It was bound to happen. At some juncture a pronouncement would come forth from Lake Wobegon about the second largest Protestant denomination– namely the family of Methodist Churches. And sadly and indeed humorously, many of the insights are true. So here are some of the highlights (P.S., along the way you discover that Garrison is a Methodist– which explains a lot! I sprinkle in a few comments of my own along the way in square brackets).

“We make fun of Methodists for their blandness, their excessive calm, their fear of giving offense, their lack of speed, and also for their secret fondness for macaroni and cheese. But nobody sings like them….If you were to ask an audience in New York City, a relatively Methodistless place, to sing along on the chorus of ‘Michael row your boat ashore’ they would look daggers at you as if you had asked them to strip to their underwear. But if you do this with Methodists, they’d smile and row that boat ashore and up on the beach! And down the road!”

“Many Methodists are bred from childhood to sing in four-part harmony, a talent that comes from sitting on the lap of someone singing alto or tenor or bass and hearing the harmonic intervals by putting your little head against that person’s rib cage. Its natural for Methodists to sing in harmony. We are too modest to be soloists, too worldly to sing in unison. When you are singing in the key of C and you slide into the A7th and D7th chords,all two hundred of you, its an emotionally fulfilling moment. By our joining in harmony, we somehow promise that we will not forsake each other.”

“I do believe this: People, these Methodists, who love to sing in four-part harmony are the sort of people you could call up when you’re in deep distress. If you are dying, they will comfort you. If you are lonely, they will talk to you. And if you are hungry, they will give you tuna salad!” [N.B. That’s in the north. In the south its definitely potato salad]

‘Methodists believe in prayer, but would practically die if asked to pray out loud.” [N.B. I remember a Thanksgiving dinner when my Dad was suddenly asked by Aunt Harriet to say the blessing. Flustered, and unprepared, he said “Dear Lord, please pardon this food and bless our sins, in Jesus’ name. Amen” Well Aunt Harriet, never let him live that one down, having spent so many hours in kitchen fixing the meal!]

“Methodists will usually follow the official liturgy, and will feel it is their way of suffering for their sins….You know you are a Methodist if when you watch Star Wars and they say ‘May the Force be with you,’ you instinctively respond ‘And also with you.'”

“Methodists think that the Bible forbids them from crossing the aisle while passing the peace. “

“Methodists believe in miracles and even expect miracles, especially during their stewardship visitation programs or when passing the plate.”

“Methodists believe their pastors will visit them in the hospital, even if they don’t notify them that they are there!”

“Methodists are willing to pay up to a dollar for a meal at church….They drink coffee as if it were the third Sacrament.”
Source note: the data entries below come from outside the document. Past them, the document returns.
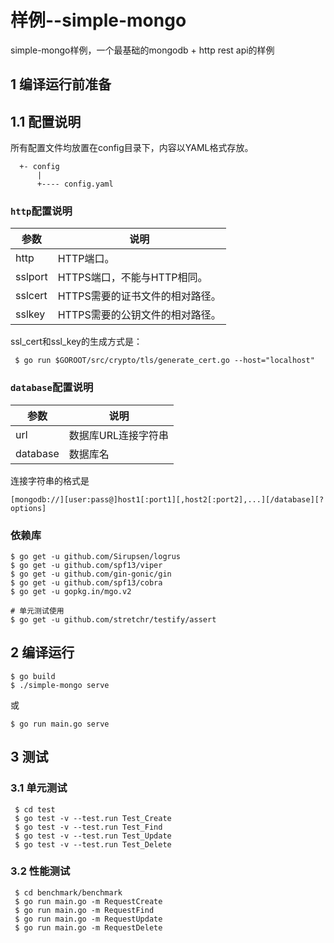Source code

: 样例--simple-mongo
==================

simple-mongo样例，一个最基础的mongodb + http rest api的样例

## 1 编译运行前准备

## 1.1 配置说明

所有配置文件均放置在config目录下，内容以YAML格式存放。

```
  +- config
      |
      +---- config.yaml
```

###  `http`配置说明

参数     | 说明
------- | ------------------
http    | HTTP端口。
sslport | HTTPS端口，不能与HTTP相同。
sslcert | HTTPS需要的证书文件的相对路径。
sslkey  | HTTPS需要的公钥文件的相对路径。

ssl_cert和ssl_key的生成方式是：

```
 $ go run $GOROOT/src/crypto/tls/generate_cert.go --host="localhost"
```

### `database`配置说明

参数      | 说明
-------- | ------------------
url      | 数据库URL连接字符串
database | 数据库名

连接字符串的格式是

`[mongodb://][user:pass@]host1[:port1][,host2[:port2],...][/database][?options]`

### 依赖库

```shell
$ go get -u github.com/Sirupsen/logrus
$ go get -u github.com/spf13/viper
$ go get -u github.com/gin-gonic/gin
$ go get -u github.com/spf13/cobra
$ go get -u gopkg.in/mgo.v2

# 单元测试使用
$ go get -u github.com/stretchr/testify/assert
```

## 2 编译运行

```
$ go build
$ ./simple-mongo serve
```

或

```
$ go run main.go serve
```

## 3 测试

### 3.1 单元测试

```
 $ cd test
 $ go test -v --test.run Test_Create
 $ go test -v --test.run Test_Find
 $ go test -v --test.run Test_Update
 $ go test -v --test.run Test_Delete
```

### 3.2 性能测试

```
 $ cd benchmark/benchmark
 $ go run main.go -m RequestCreate
 $ go run main.go -m RequestFind
 $ go run main.go -m RequestUpdate
 $ go run main.go -m RequestDelete
```
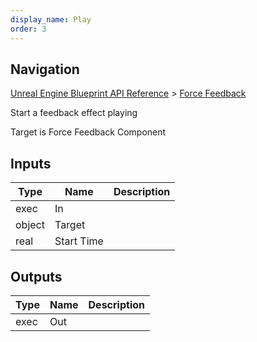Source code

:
 ```yaml
---
display_name: Play
order: 3
---
```

## Navigation

[Unreal Engine Blueprint API Reference](https://dev.epicgames.com/documentation/en-us/unreal-engine/BlueprintAPI) > [Force Feedback](https://dev.epicgames.com/documentation/en-us/unreal-engine/BlueprintAPI/ForceFeedback)

Start a feedback effect playing

Target is Force Feedback Component

## Inputs

| Type | Name | Description |
| --- | --- | --- |
| exec | In |  |
| object | Target |  |
| real | Start Time |  |

## Outputs

| Type | Name | Description |
| --- | --- | --- |
| exec | Out |  |
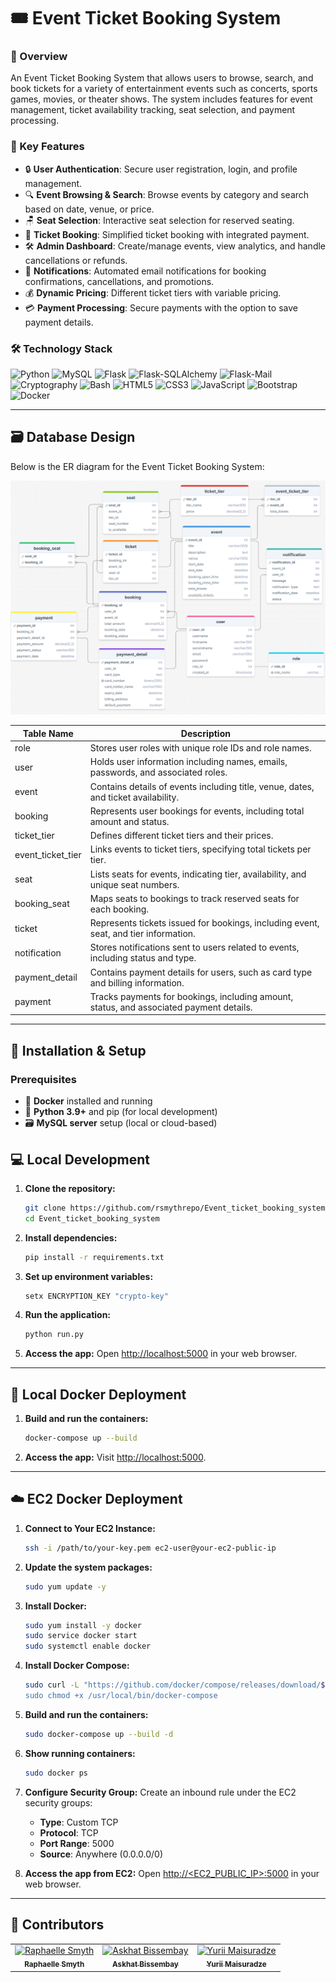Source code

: # 🎟️ Event Ticket Booking System

### 📝 Overview
An Event Ticket Booking System that allows users to browse, search, and book tickets for a variety of entertainment events such as concerts, sports games, movies, or theater shows. The system includes features for event management, ticket availability tracking, seat selection, and payment processing.

### 🌟 Key Features
- 🔒 **User Authentication**: Secure user registration, login, and profile management.
- 🔍 **Event Browsing & Search**: Browse events by category and search based on date, venue, or price.
- 🪑 **Seat Selection**: Interactive seat selection for reserved seating.
- 🎫 **Ticket Booking**: Simplified ticket booking with integrated payment.
- 🛠️ **Admin Dashboard**: Create/manage events, view analytics, and handle cancellations or refunds.
- 📧 **Notifications**: Automated email notifications for booking confirmations, cancellations, and promotions.
- 💰 **Dynamic Pricing**: Different ticket tiers with variable pricing.
- 💳 **Payment Processing**: Secure payments with the option to save payment details.

### 🛠️ Technology Stack
![Python](https://img.shields.io/badge/Python-3776AB?style=for-the-badge&logo=python&logoColor=white)
![MySQL](https://img.shields.io/badge/MySQL-4479A1?style=for-the-badge&logo=mysql&logoColor=white)
![Flask](https://img.shields.io/badge/Flask-000000?style=for-the-badge&logo=flask&logoColor=white)
![Flask-SQLAlchemy](https://img.shields.io/badge/Flask--SQLAlchemy-DA291C?style=for-the-badge&logo=python&logoColor=white)
![Flask-Mail](https://img.shields.io/badge/Flask--Mail-000000?style=for-the-badge&logo=flask&logoColor=white)
![Cryptography](https://img.shields.io/badge/Cryptography-6A5ACD?style=for-the-badge&logo=python&logoColor=white)
![Bash](https://img.shields.io/badge/Bash-4EAA25?style=for-the-badge&logo=gnu-bash&logoColor=white)
![HTML5](https://img.shields.io/badge/HTML5-E34F26?style=for-the-badge&logo=html5&logoColor=white)
![CSS3](https://img.shields.io/badge/CSS3-1572B6?style=for-the-badge&logo=css3&logoColor=white)
![JavaScript](https://img.shields.io/badge/JavaScript-F7DF1E?style=for-the-badge&logo=javascript&logoColor=black)
![Bootstrap](https://img.shields.io/badge/Bootstrap-7952B3?style=for-the-badge&logo=bootstrap&logoColor=white)
![Docker](https://img.shields.io/badge/Docker-2496ED?style=for-the-badge&logo=docker&logoColor=white)

---

## 🗃️ Database Design
Below is the ER diagram for the Event Ticket Booking System:

![ER Diagram](database_setup/ER_Diagram.png)

| Table Name        | Description                                                                                     |
|-------------------|-------------------------------------------------------------------------------------------------|
| role              | Stores user roles with unique role IDs and role names.                                          |
| user              | Holds user information including names, emails, passwords, and associated roles.                |
| event             | Contains details of events including title, venue, dates, and ticket availability.              |
| booking           | Represents user bookings for events, including total amount and status.                         |
| ticket_tier       | Defines different ticket tiers and their prices.                                                |
| event_ticket_tier | Links events to ticket tiers, specifying total tickets per tier.                                |
| seat              | Lists seats for events, indicating tier, availability, and unique seat numbers.                 |
| booking_seat      | Maps seats to bookings to track reserved seats for each booking.                                |
| ticket            | Represents tickets issued for bookings, including event, seat, and tier information.            |
| notification      | Stores notifications sent to users related to events, including status and type.                |
| payment_detail    | Contains payment details for users, such as card type and billing information.                  |
| payment           | Tracks payments for bookings, including amount, status, and associated payment details.         |

---

## 🚀 Installation & Setup
### Prerequisites
- 🐋 **Docker** installed and running
- 🐍 **Python 3.9+** and pip (for local development)
- 🗃️ **MySQL server** setup (local or cloud-based)

## 💻 Local Development

1. **Clone the repository:**
   ```bash
   git clone https://github.com/rsmythrepo/Event_ticket_booking_system.git
   cd Event_ticket_booking_system
   ```

2. **Install dependencies:**
   ```bash
   pip install -r requirements.txt
   ```

3. **Set up environment variables:**
   ```bash
   setx ENCRYPTION_KEY "crypto-key"
   ```

4. **Run the application:**
   ```bash
   python run.py
   ```

5. **Access the app:**
   Open [http://localhost:5000](http://localhost:5000) in your web browser.

---

## 🐳 Local Docker Deployment

1. **Build and run the containers:**
   ```bash
   docker-compose up --build
   ```

2. **Access the app:**
   Visit [http://localhost:5000](http://localhost:5000).

---

## ☁️ EC2 Docker Deployment

1. **Connect to Your EC2 Instance:**
   ```bash
   ssh -i /path/to/your-key.pem ec2-user@your-ec2-public-ip
   ```

2. **Update the system packages:**
   ```bash
   sudo yum update -y
   ```

3. **Install Docker:**
   ```bash
   sudo yum install -y docker
   sudo service docker start
   sudo systemctl enable docker
   ```

4. **Install Docker Compose:**
   ```bash
   sudo curl -L "https://github.com/docker/compose/releases/download/$(curl -s https://api.github.com/repos/docker/compose/releases/latest | grep -Po '"tag_name": "\K[0-9.]+')" /docker-compose-$(uname -s)-$(uname -m)" -o /usr/local/bin/docker-compose
   sudo chmod +x /usr/local/bin/docker-compose
   ```

5. **Build and run the containers:**
   ```bash
   sudo docker-compose up --build -d
   ```

6. **Show running containers:**
   ```bash
   sudo docker ps
   ```

7. **Configure Security Group:**
   Create an inbound rule under the EC2 security groups:
   - **Type**: Custom TCP
   - **Protocol**: TCP
   - **Port Range**: 5000
   - **Source**: Anywhere (0.0.0.0/0)

8. **Access the app from EC2:**
   Open [http://<EC2_PUBLIC_IP>:5000](http://<EC2_PUBLIC_IP>:5000) in your web browser.

---

## 🤝 Contributors
<table>
  <tr>
    <td align="center">
      <a href="https://github.com/rsmythrepo">
        <img src="https://github.com/rsmythrepo.png" width="100px;" alt="Raphaelle Smyth"/><br />
        <sub><b>Raphaelle Smyth</b></sub>
    </td>
    <td align="center">
      <a href="https://github.com/AskhatBissembay">
        <img src="https://github.com/AskhatBissembay.png" width="100px;" alt="Askhat Bissembay"/><br />
        <sub><b>Askhat Bissembay</b></sub>
    </td>
    <td align="center">
      <a href="https://github.com/Vikiyuk">
        <img src="https://github.com/Vikiyuk.png" width="100px;" alt="Yurii Maisuradze"/><br />
        <sub><b>Yurii Maisuradze</b></sub>
    </td>
  </tr>
</table>














  





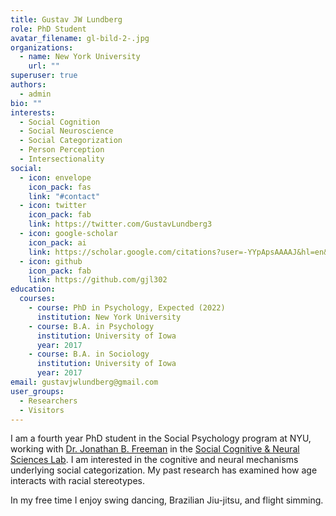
```yaml
---
title: Gustav JW Lundberg
role: PhD Student
avatar_filename: gl-bild-2-.jpg
organizations:
  - name: New York University
    url: ""
superuser: true
authors:
  - admin
bio: ""
interests:
  - Social Cognition
  - Social Neuroscience
  - Social Categorization
  - Person Perception
  - Intersectionality
social:
  - icon: envelope
    icon_pack: fas
    link: "#contact"
  - icon: twitter
    icon_pack: fab
    link: https://twitter.com/GustavLundberg3
  - icon: google-scholar
    icon_pack: ai
    link: https://scholar.google.com/citations?user=-YYpApsAAAAJ&hl=en&oi=sra
  - icon: github
    icon_pack: fab
    link: https://github.com/gjl302
education:
  courses:
    - course: PhD in Psychology, Expected (2022)
      institution: New York University
    - course: B.A. in Psychology
      institution: University of Iowa
      year: 2017
    - course: B.A. in Sociology
      institution: University of Iowa
      year: 2017
email: gustavjwlundberg@gmail.com
user_groups:
  - Researchers
  - Visitors
---
```

I am a fourth year PhD student in the Social Psychology program at NYU, working with <a href="http://www.jonbfreeman.com/">Dr. Jonathan B. Freeman</a> in the <a href="https://www.freemanlab.org/">Social Cognitive & Neural Sciences Lab</a>. I am interested in the cognitive and neural mechanisms underlying social categorization. My past research has examined how age interacts with racial stereotypes.

In my free time I enjoy swing dancing, Brazilian Jiu-jitsu, and flight simming.

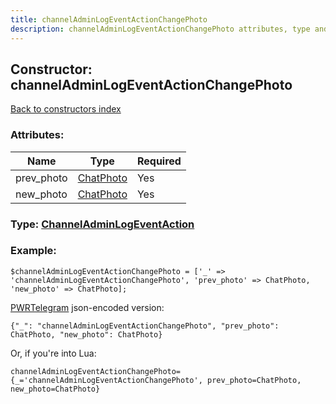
 ```yaml
---
title: channelAdminLogEventActionChangePhoto
description: channelAdminLogEventActionChangePhoto attributes, type and example
---
```

## Constructor: channelAdminLogEventActionChangePhoto  
[Back to constructors index](index.md)



### Attributes:

| Name     |    Type       | Required |
|----------|---------------|----------|
|prev\_photo|[ChatPhoto](../types/ChatPhoto.md) | Yes|
|new\_photo|[ChatPhoto](../types/ChatPhoto.md) | Yes|



### Type: [ChannelAdminLogEventAction](../types/ChannelAdminLogEventAction.md)


### Example:

```
$channelAdminLogEventActionChangePhoto = ['_' => 'channelAdminLogEventActionChangePhoto', 'prev_photo' => ChatPhoto, 'new_photo' => ChatPhoto];
```  

[PWRTelegram](https://pwrtelegram.xyz) json-encoded version:

```
{"_": "channelAdminLogEventActionChangePhoto", "prev_photo": ChatPhoto, "new_photo": ChatPhoto}
```


Or, if you're into Lua:  


```
channelAdminLogEventActionChangePhoto={_='channelAdminLogEventActionChangePhoto', prev_photo=ChatPhoto, new_photo=ChatPhoto}

```


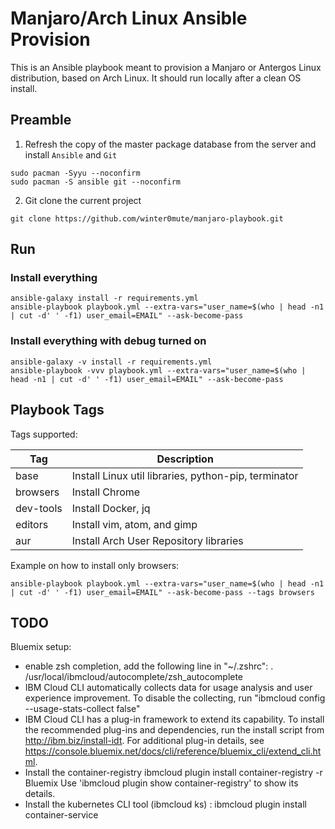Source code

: # Manjaro/Arch Linux Ansible Provision

This is an Ansible playbook meant to provision a Manjaro or Antergos Linux distribution,
based on Arch Linux. It should run locally after a clean OS install.

## Preamble

1. Refresh the copy of the master package database from the server and install `Ansible` and `Git`
```
sudo pacman -Syyu --noconfirm
sudo pacman -S ansible git --noconfirm
```

2. Git clone the current project
```
git clone https://github.com/winter0mute/manjaro-playbook.git
```

## Run

### Install everything
```
ansible-galaxy install -r requirements.yml
ansible-playbook playbook.yml --extra-vars="user_name=$(who | head -n1 | cut -d' ' -f1) user_email=EMAIL" --ask-become-pass
```

### Install everything with debug turned on
```
ansible-galaxy -v install -r requirements.yml
ansible-playbook -vvv playbook.yml --extra-vars="user_name=$(who | head -n1 | cut -d' ' -f1) user_email=EMAIL" --ask-become-pass
```

## Playbook Tags

Tags supported:

| Tag       | Description                                                             |
|-----------|-------------------------------------------------------------------------|
| base      | Install Linux util libraries, python-pip, terminator                    |
| browsers  | Install Chrome                                                          |
| dev-tools | Install Docker, jq                                                      |
| editors   | Install vim, atom, and gimp                                             |
| aur       | Install Arch User Repository libraries                                  |

Example on how to install only browsers:
```
ansible-playbook playbook.yml --extra-vars="user_name=$(who | head -n1 | cut -d' ' -f1) user_email=EMAIL" --ask-become-pass --tags browsers
```

## TODO

Bluemix setup:
 * enable zsh completion, add the following line in "~/.zshrc":
   . /usr/local/ibmcloud/autocomplete/zsh_autocomplete
 * IBM Cloud CLI automatically collects data for usage analysis and user experience improvement. To disable the collecting, run "ibmcloud config --usage-stats-collect false"
 * IBM Cloud CLI has a plug-in framework to extend its capability. To install the recommended plug-ins and dependencies, run the install script from http://ibm.biz/install-idt. For additional plug-in details, see https://console.bluemix.net/docs/cli/reference/bluemix_cli/extend_cli.html.
 * Install the container-registry ibmcloud plugin install container-registry -r Bluemix
   Use 'ibmcloud plugin show container-registry' to show its details.
 * Install the kubernetes CLI tool (ibmcloud ks) : ibmcloud plugin install container-service
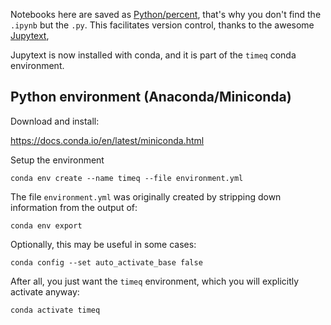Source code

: Notebooks here are saved as
[Python/percent](https://github.com/mwouts/jupytext#the-percent-format),
that's why you don't find the `.ipynb` but the `.py`.
This facilitates version control, thanks to the awesome
[Jupytext](https://github.com/mwouts/jupytext),

Jupytext is now installed with conda, and it is part of the `timeq` conda environment.

## Python environment (Anaconda/Miniconda)

Download and install:

https://docs.conda.io/en/latest/miniconda.html

Setup the environment
```
conda env create --name timeq --file environment.yml
```

The file `environment.yml` was originally created by stripping down information from the output of:
```
conda env export
```

Optionally, this may be useful in some cases:
```
conda config --set auto_activate_base false
```

After all, you just want the `timeq` environment, which you will explicitly activate anyway:
```
conda activate timeq
```
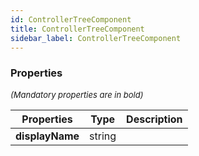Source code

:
 ```yaml
---
id: ControllerTreeComponent
title: ControllerTreeComponent
sidebar_label: ControllerTreeComponent
---
```




### Properties

<font size="2"><i>(Mandatory properties are in bold)</i></font>

| Properties | Type | Description |
| --------- | ---- | ----------- |
| **displayName** | string |  |
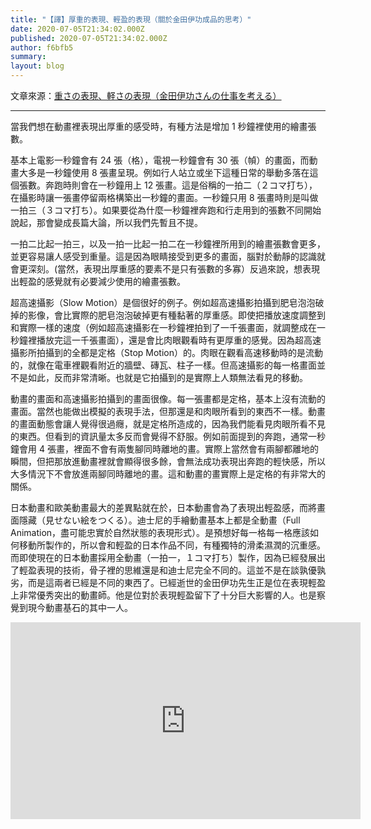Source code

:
 ```yaml
---
title: "【譯】厚重的表現、輕盈的表現（關於金田伊功成品的思考）"
date: 2020-07-05T21:34:02.000Z
published: 2020-07-05T21:34:02.000Z
author: f6bfb5
summary:
layout: blog
---
```


文章來源：[重さの表現、軽さの表現（金田伊功さんの仕事を考える）](https://animenodanmen.blogspot.com/2009/07/blog-post_31.html)

---

當我們想在動畫裡表現出厚重的感受時，有種方法是增加 1 秒鐘裡使用的繪畫張數。

基本上電影一秒鐘會有 24 張（格），電視一秒鐘會有 30 張（幀）的畫面，而動畫大多是一秒鐘使用 8 張畫呈現。例如行人站立或坐下這種日常的舉動多落在這個張數。奔跑時則會在一秒鐘用上 12 張畫。這是俗稱的一拍二（２コマ打ち），在攝影時讓一張畫停留兩格構築出一秒鐘的畫面。一秒鐘只用 8 張畫時則是叫做一拍三（３コマ打ち）。如果要從為什麼一秒鐘裡奔跑和行走用到的張數不同開始說起，那會變成長篇大論，所以我們先暫且不提。

一拍二比起一拍三，以及一拍一比起一拍二在一秒鐘裡所用到的繪畫張數會更多，並更容易讓人感受到重量。這是因為眼睛接受到更多的畫面，腦對於動靜的認識就會更深刻。(當然，表現出厚重感的要素不是只有張數的多寡）反過來說，想表現出輕盈的感覺就有必要減少使用的繪畫張數。

超高速攝影（Slow Motion）是個很好的例子。例如超高速攝影拍攝到肥皂泡泡破掉的影像，會比實際的肥皂泡泡破掉更有種黏著的厚重感。即使把播放速度調整到和實際一樣的速度（例如超高速攝影在一秒鐘裡拍到了一千張畫面，就調整成在一秒鐘裡播放完這一千張畫面），還是會比肉眼觀看時有更厚重的感覺。因為超高速攝影所拍攝到的全都是定格（Stop Motion）的。肉眼在觀看高速移動時的是流動的，就像在電車裡觀看附近的牆壁、磚瓦、柱子一樣。但高速攝影的每一格畫面並不是如此，反而非常清晰。也就是它拍攝到的是實際上人類無法看見的移動。

動畫的畫面和高速攝影拍攝到的畫面很像。每一張畫都是定格，基本上沒有流動的畫面。當然也能做出模擬的表現手法，但那還是和肉眼所看到的東西不一樣。動畫的畫面動態會讓人覺得很過癮，就是定格所造成的，因為我們能看見肉眼所看不見的東西。但看到的資訊量太多反而會覺得不舒服。例如前面提到的奔跑，通常一秒鐘會用 4 張畫，裡面不會有兩隻腳同時離地的畫。實際上當然會有兩腳都離地的瞬間，但把那放進動畫裡就會顯得很多餘，會無法成功表現出奔跑的輕快感，所以大多情況下不會放進兩腳同時離地的畫。這和動畫的畫實際上是定格的有非常大的關係。

日本動畫和歐美動畫最大的差異點就在於，日本動畫會為了表現出輕盈感，而將畫面隱藏（見せない絵をつくる）。迪士尼的手繪動畫基本上都是全動畫（Full Animation，盡可能忠實於自然狀態的表現形式）。是預想好每一格每一格應該如何移動所製作的，所以會和輕盈的日本作品不同，有種獨特的滑柔濕潤的沉重感。而即使現在的日本動畫採用全動畫（一拍一，１コマ打ち）製作，因為已經發展出了輕盈表現的技術，骨子裡的思維還是和迪士尼完全不同的。這並不是在談孰優孰劣，而是這兩者已經是不同的東西了。已經逝世的金田伊功先生正是位在表現輕盈上非常優秀突出的動畫師。他是位對於表現輕盈留下了十分巨大影響的人。也是察覺到現今動畫基石的其中一人。

<iframe width="560" height="315" title="yoshinori kanada mad" src="https://www.youtube.com/embed/Fv7qCcm1qTA" frameborder="0" allow="accelerometer; autoplay; clipboard-write; encrypted-media; gyroscope; picture-in-picture" allowfullscreen></iframe>
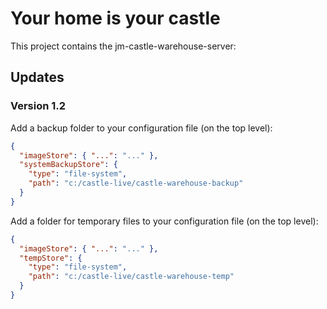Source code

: # Your home is your castle

This project contains the jm-castle-warehouse-server:

## Updates

### Version 1.2

Add a backup folder to your configuration file (on the top level):

```json
{
  "imageStore": { "...": "..." },
  "systemBackupStore": {
    "type": "file-system",
    "path": "c:/castle-live/castle-warehouse-backup"
  }
}
```

Add a folder for temporary files to your configuration file (on the top level):

```json
{
  "imageStore": { "...": "..." },
  "tempStore": {
    "type": "file-system",
    "path": "c:/castle-live/castle-warehouse-temp"
  }
}
```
“You will know you are a Methodist when its 100 degrees outside with 90% humidity and you still serve coffee after the service.”

“Methodists still serve jello in the proper liturgical color of the season and think that peas in a tuna casserole adds too much color.” [especially if you are not in Ordinary time].

“Methodists feel guilty if they don’t stay to clean up after their own wedding reception in the Fellowship Hall.”

“You know you are a Methodist when doughnuts are a line item in the church budget, just like coffee.”

“You know you are a Methodist when it takes at least ten minutes to say goodbye!”

Several years ago I was speaking at the North Georgia Annual Conference and another Methodist was on the docket as well— Jeff Foxworthy. He did this hilarious routine entitled “You might be a Methodist if…..” a take off on his “You might be a redneck if….” Here is my personal favorite line from that occasion–

“You might be a Methodist if those cross and flame boxer shorts seemed just the perfect Christmas gift for you.”